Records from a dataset
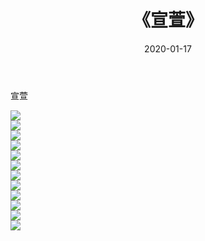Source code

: ﻿---
layout: post
title:  《宣萱》
date:   2020-01-17
img: http://pic.660000.xyz/1:/壁纸/明星魅力/华人明星/宣萱/000.jpg
categories: [美女, 清纯, 唯美]
---

宣萱

 ![](http://pic.660000.xyz/1:/壁纸/明星魅力/华人明星/宣萱/001.jpg) <br>![](http://pic.660000.xyz/1:/壁纸/明星魅力/华人明星/宣萱/002.jpg) <br>![](http://pic.660000.xyz/1:/壁纸/明星魅力/华人明星/宣萱/003.jpg) <br>![](http://pic.660000.xyz/1:/壁纸/明星魅力/华人明星/宣萱/004.jpg) <br>![](http://pic.660000.xyz/1:/壁纸/明星魅力/华人明星/宣萱/005.jpg) <br>![](http://pic.660000.xyz/1:/壁纸/明星魅力/华人明星/宣萱/006.jpg) <br>![](http://pic.660000.xyz/1:/壁纸/明星魅力/华人明星/宣萱/007.jpg) <br>![](http://pic.660000.xyz/1:/壁纸/明星魅力/华人明星/宣萱/008.jpg) <br>![](http://pic.660000.xyz/1:/壁纸/明星魅力/华人明星/宣萱/009.jpg) <br>![](http://pic.660000.xyz/1:/壁纸/明星魅力/华人明星/宣萱/010.jpg) <br>![](http://pic.660000.xyz/1:/壁纸/明星魅力/华人明星/宣萱/011.jpg) <br>![](http://pic.660000.xyz/1:/壁纸/明星魅力/华人明星/宣萱/012.jpg) <br>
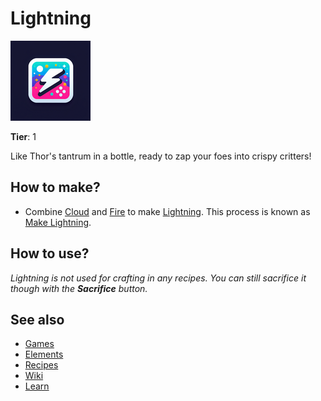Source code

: # Lightning

![](../images/item.lightning.png)

**Tier**: 1

Like Thor's tantrum in a bottle, ready to zap your foes into crispy critters!

## How to make?

* Combine [Cloud](/wiki/elements/cloud) and [Fire](/wiki/elements/fire) to make [Lightning](/wiki/elements/lightning). This process is known as [Make Lightning](/wiki/recipes/make-lightning).

## How to use?

_Lightning is not used for crafting in any recipes. You can still sacrifice it though with the **Sacrifice** button._

## See also

* [Games](/wiki/games)
* [Elements](/wiki/elements)
* [Recipes](/wiki/recipes)
* [Wiki](/wiki/index)
* [Learn](/learn/index)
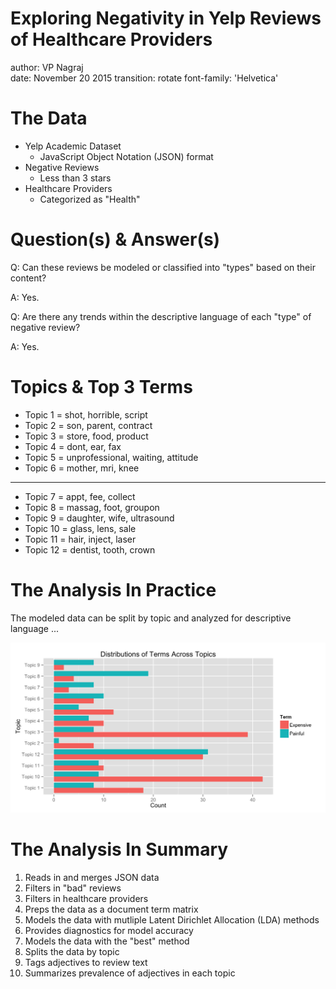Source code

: Exploring Negativity in Yelp Reviews of Healthcare Providers
========================================================
author: VP Nagraj       
date: November 20 2015
transition: rotate
font-family: 'Helvetica'

The Data
========================================================

- Yelp Academic Dataset
    - JavaScript Object Notation (JSON) format
- Negative Reviews
    - Less than 3 stars
- Healthcare Providers  
    - Categorized as "Health"

Question(s) & Answer(s)
========================================================

Q: Can these reviews be modeled or classified into "types" based on their content?

A: Yes.

Q: Are there any trends within the descriptive language of each "type" of negative review?

A: Yes.

Topics & Top 3 Terms
========================================================

- Topic 1 = shot, horrible, script
- Topic 2 = son, parent, contract
- Topic 3 = store, food, product
- Topic 4 = dont, ear, fax
- Topic 5 = unprofessional, waiting, attitude
- Topic 6 = mother, mri, knee
    
***

- Topic 7 = appt, fee, collect
- Topic 8 = massag, foot, groupon
- Topic 9 = daughter, wife, ultrasound
- Topic 10 = glass, lens, sale
- Topic 11 = hair, inject, laser
- Topic 12 = dentist, tooth, crown

The Analysis In Practice
========================================================
The modeled data can be split by topic and analyzed for descriptive language ...

![plotting the use of expensive and painful across topics](example.png)

The Analysis In Summary
========================================================

1. Reads in and merges JSON data
3. Filters in "bad" reviews
4. Filters in healthcare providers
5. Preps the data as a document term matrix
6. Models the data with mutliple Latent Dirichlet Allocation (LDA) methods
7. Provides diagnostics for model accuracy
8. Models the data with the "best" method
9. Splits the data by topic
10. Tags adjectives to review text
11. Summarizes prevalence of adjectives in each topic

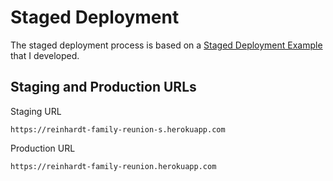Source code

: # Staged Deployment

The staged deployment process is based on a [Staged Deployment Example](https://github.com/KatherineMichel/staged-deployment-example) that I developed.

## Staging and Production URLs

Staging URL

    https://reinhardt-family-reunion-s.herokuapp.com

Production URL

    https://reinhardt-family-reunion.herokuapp.com



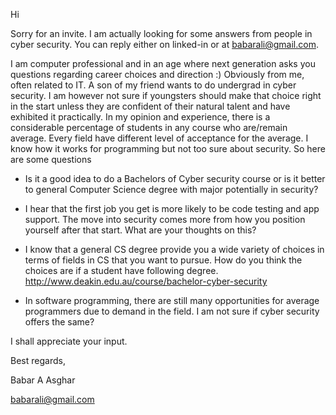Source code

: Hi 

Sorry for an invite. I am actually looking for some answers from people in cyber security. You can reply either on linked-in or at babarali@gmail.com. 

I am computer professional and in an age where next generation asks you questions regarding career choices and 
direction :) Obviously from me, often related to IT. A son of my friend wants to do undergrad in cyber security. I am however not sure if youngsters should make that choice right in the start unless they are confident of their natural talent and have exhibited it practically. In my opinion and experience, there is a considerable percentage of students in any course who are/remain average. Every field have different level of acceptance for the average. I know how it works for programming but not too sure about security. So here are some questions

- Is it a good idea to do a Bachelors of Cyber security course or is it better to general Computer Science degree with major potentially in security?

- I hear that the first job you get is more likely to be code testing and app support. The move into security comes more from how you position yourself after that start. What are your thoughts on this?

- I know that a general CS degree provide you a wide variety of choices in terms of fields in CS that you want to pursue. How do you think the choices are if a student have following degree.
  http://www.deakin.edu.au/course/bachelor-cyber-security

- In software programming, there are still many opportunities for average programmers due to demand in the field. I am not sure if cyber security offers the same?

I shall appreciate your input.

Best regards,

Babar A Asghar

babarali@gmail.com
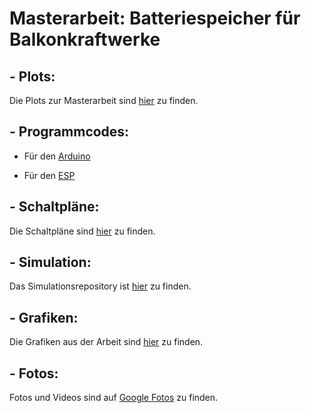 # Masterarbeit: Batteriespeicher für Balkonkraftwerke

## - Plots:

Die Plots zur Masterarbeit sind [hier](https://github.com/PaulusElektrus/MA-Plots) zu finden.

## - Programmcodes:

- Für den [Arduino](https://github.com/PaulusElektrus/EnergyCube-Arduino)

- Für den [ESP](https://github.com/PaulusElektrus/EnergyCube-ESP)

## - Schaltpläne:

Die Schaltpläne sind [hier](https://github.com/PaulusElektrus/EnergyCube-Hardware) zu finden.

## - Simulation:

Das Simulationsrepository ist [hier](https://github.com/PaulusElektrus/MA-Simulation) zu finden.

## - Grafiken:

Die Grafiken aus der Arbeit sind [hier](https://github.com/PaulusElektrus/MA-Grafiken) zu finden.

## - Fotos: 

Fotos und Videos sind auf [Google Fotos](https://photos.app.goo.gl/niBtQrS3UdG2wSqm7) zu finden.

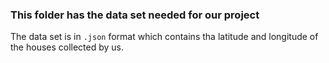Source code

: ### This folder has the data set needed for our project 

The data set is in `.json` format which contains tha latitude and longitude of the houses collected by us. 
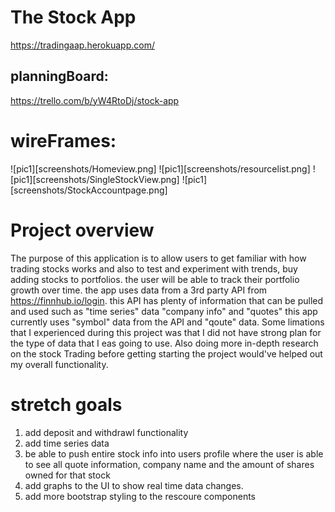 # The Stock App

https://tradingaap.herokuapp.com/

## planningBoard:
https://trello.com/b/yW4RtoDj/stock-app

# wireFrames:

![pic1][screenshots/Homeview.png]
![pic1][screenshots/resourcelist.png]
![pic1][screenshots/SingleStockView.png]
![pic1][screenshots/StockAccountpage.png]



# Project overview

The purpose of this application is to allow users to get familiar with how 
trading stocks works and also to test and experiment with trends, buy adding stocks to portfolios.
the user will be able to track their portfolio growth over time. the app uses data from  a 3rd party 
API from https://finnhub.io/login. this API has plenty of information that can be pulled and used such as "time series" data
"company info" and "quotes" this app currently uses "symbol" data from the API and "qoute" data. 
    Some limations that I experienced during this project was that I did not have strong plan  for the type of data
that I eas going to use. Also doing more in-depth research on the stock Trading before getting starting the project would've 
helped out my overall functionality.

# stretch goals


1. add deposit and withdrawl functionality
1. add time series data
1. be able to push entire stock info into users profile where the user is able 
to see all quote information, company name and the amount of shares owned for that stock
1. add graphs to the UI to show real time data changes.
1. add more bootstrap styling to the rescoure components


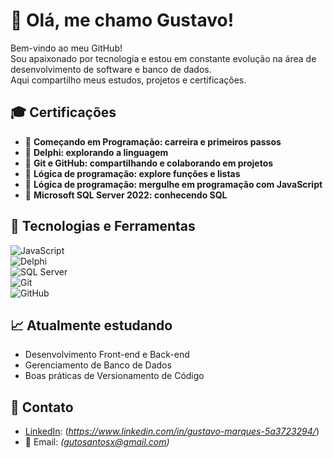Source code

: # 👋 Olá, me chamo Gustavo!

Bem-vindo ao meu GitHub!  
Sou apaixonado por tecnologia e estou em constante evolução na área de desenvolvimento de software e banco de dados.  
Aqui compartilho meus estudos, projetos e certificações.

## 🎓 Certificações

- 📜 **Começando em Programação: carreira e primeiros passos**  
- 📜 **Delphi: explorando a linguagem**  
- 📜 **Git e GitHub: compartilhando e colaborando em projetos**  
- 📜 **Lógica de programação: explore funções e listas**  
- 📜 **Lógica de programação: mergulhe em programação com JavaScript**  
- 📜 **Microsoft SQL Server 2022: conhecendo SQL**

## 🚀 Tecnologias e Ferramentas

![JavaScript](https://img.shields.io/badge/JavaScript-F7DF1E?style=for-the-badge&logo=javascript&logoColor=black)  
![Delphi](https://img.shields.io/badge/Delphi-E60028?style=for-the-badge&logo=delphi&logoColor=white)  
![SQL Server](https://img.shields.io/badge/SQL_Server-CC2927?style=for-the-badge&logo=microsoftsqlserver&logoColor=white)  
![Git](https://img.shields.io/badge/Git-F05032?style=for-the-badge&logo=git&logoColor=white)  
![GitHub](https://img.shields.io/badge/GitHub-100000?style=for-the-badge&logo=github&logoColor=white)

## 📈 Atualmente estudando

- Desenvolvimento Front-end e Back-end
- Gerenciamento de Banco de Dados
- Boas práticas de Versionamento de Código

## 🚀 Contato

- [LinkedIn](#): (*https://www.linkedin.com/in/gustavo-marques-5a3723294/*)
- 📧 Email: *(gutosantosx@gmail.com)*

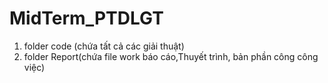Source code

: # MidTerm_PTDLGT
 
1. folder code (chứa tất cả các giải thuật)
2. folder Report(chứa file work báo cáo,Thuyết trình, bản phần công công việc)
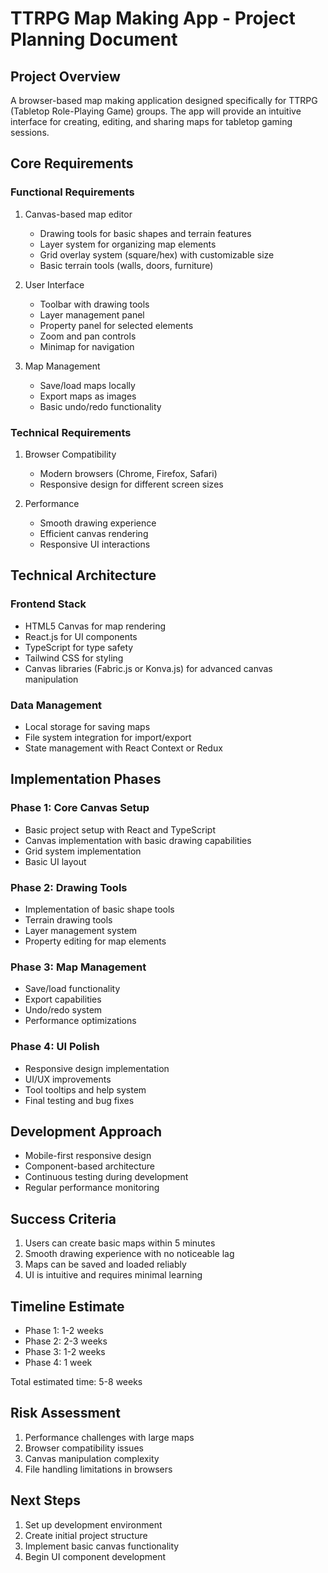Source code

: # TTRPG Map Making App - Project Planning Document

## Project Overview
A browser-based map making application designed specifically for TTRPG (Tabletop Role-Playing Game) groups. The app will provide an intuitive interface for creating, editing, and sharing maps for tabletop gaming sessions.

## Core Requirements

### Functional Requirements
1. Canvas-based map editor
   - Drawing tools for basic shapes and terrain features
   - Layer system for organizing map elements
   - Grid overlay system (square/hex) with customizable size
   - Basic terrain tools (walls, doors, furniture)

2. User Interface
   - Toolbar with drawing tools
   - Layer management panel
   - Property panel for selected elements
   - Zoom and pan controls
   - Minimap for navigation

3. Map Management
   - Save/load maps locally
   - Export maps as images
   - Basic undo/redo functionality

### Technical Requirements
1. Browser Compatibility
   - Modern browsers (Chrome, Firefox, Safari)
   - Responsive design for different screen sizes

2. Performance
   - Smooth drawing experience
   - Efficient canvas rendering
   - Responsive UI interactions

## Technical Architecture

### Frontend Stack
- HTML5 Canvas for map rendering
- React.js for UI components
- TypeScript for type safety
- Tailwind CSS for styling
- Canvas libraries (Fabric.js or Konva.js) for advanced canvas manipulation

### Data Management
- Local storage for saving maps
- File system integration for import/export
- State management with React Context or Redux

## Implementation Phases

### Phase 1: Core Canvas Setup
- Basic project setup with React and TypeScript
- Canvas implementation with basic drawing capabilities
- Grid system implementation
- Basic UI layout

### Phase 2: Drawing Tools
- Implementation of basic shape tools
- Terrain drawing tools
- Layer management system
- Property editing for map elements

### Phase 3: Map Management
- Save/load functionality
- Export capabilities
- Undo/redo system
- Performance optimizations

### Phase 4: UI Polish
- Responsive design implementation
- UI/UX improvements
- Tool tooltips and help system
- Final testing and bug fixes

## Development Approach
- Mobile-first responsive design
- Component-based architecture
- Continuous testing during development
- Regular performance monitoring

## Success Criteria
1. Users can create basic maps within 5 minutes
2. Smooth drawing experience with no noticeable lag
3. Maps can be saved and loaded reliably
4. UI is intuitive and requires minimal learning

## Timeline Estimate
- Phase 1: 1-2 weeks
- Phase 2: 2-3 weeks
- Phase 3: 1-2 weeks
- Phase 4: 1 week

Total estimated time: 5-8 weeks

## Risk Assessment
1. Performance challenges with large maps
2. Browser compatibility issues
3. Canvas manipulation complexity
4. File handling limitations in browsers

## Next Steps
1. Set up development environment
2. Create initial project structure
3. Implement basic canvas functionality
4. Begin UI component development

## Exercise brief
Among the records, find the lines that contain "intuitive" and copy each of them.

## Exercise response
A browser-based map making application designed specifically for TTRPG (Tabletop Role-Playing Game) groups. The app will provide an intuitive interface for creating, editing, and sharing maps for tabletop gaming sessions.
4. UI is intuitive and requires minimal learning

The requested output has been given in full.